### Work required
Return only the number of lines in the records below where the string "each" shows up.

....................

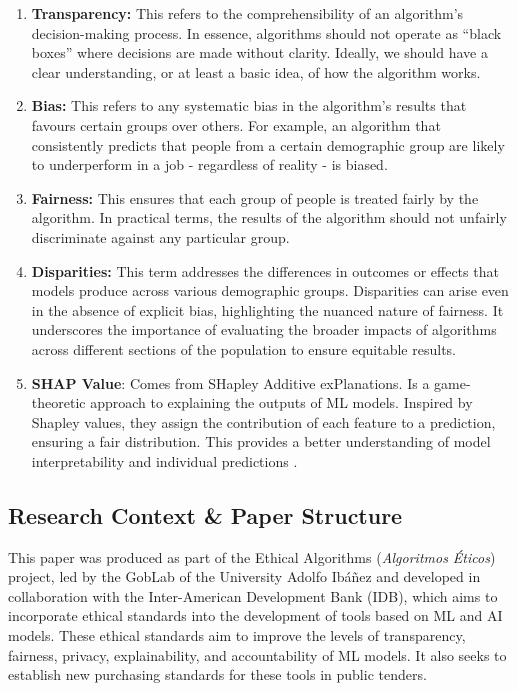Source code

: \documentclass[fleqn,10pt]{wlscirep}
\begin{document}
\begin{enumerate}
    \item \textbf{Transparency:} This refers to the comprehensibility of an algorithm's decision-making process. In essence, algorithms should not operate as ``black boxes'' where decisions are made without clarity. Ideally, we should have a clear understanding, or at least a basic idea, of how the algorithm works.
    
    \item \textbf{Bias:} This refers to any systematic bias in the algorithm's results that favours certain groups over others. For example, an algorithm that consistently predicts that people from a certain demographic group are likely to underperform in a job - regardless of reality - is biased.
    
    \item \textbf{Fairness:} This ensures that each group of people is treated fairly by the algorithm. In practical terms, the results of the algorithm should not unfairly discriminate against any particular group.

    \item \textbf{Disparities:} This term addresses the differences in outcomes or effects that models produce across various demographic groups. Disparities can arise even in the absence of explicit bias, highlighting the nuanced nature of fairness. It underscores the importance of evaluating the broader impacts of algorithms across different sections of the population to ensure equitable results.

    \item \textbf{SHAP Value}: Comes from SHapley Additive exPlanations. Is a game-theoretic approach to explaining the outputs of ML models. Inspired by Shapley values, they assign the contribution of each feature to a prediction, ensuring a fair distribution. This provides a better understanding of model interpretability and individual predictions \cite{rozemberczki2022shapley}.
\end{enumerate}

\subsection{Research Context \& Paper Structure}

This paper was produced as part of the Ethical Algorithms (\textit{Algoritmos Éticos}) project, led by the GobLab of the University Adolfo Ibáñez and developed in collaboration with the Inter-American Development Bank (IDB), which aims to incorporate ethical standards into the development of tools based on ML and AI models. These ethical standards aim to improve the levels of transparency, fairness, privacy, explainability, and accountability of ML models. It also seeks to establish new purchasing standards for these tools in public tenders.
\end{document}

....................

### Problem solution
2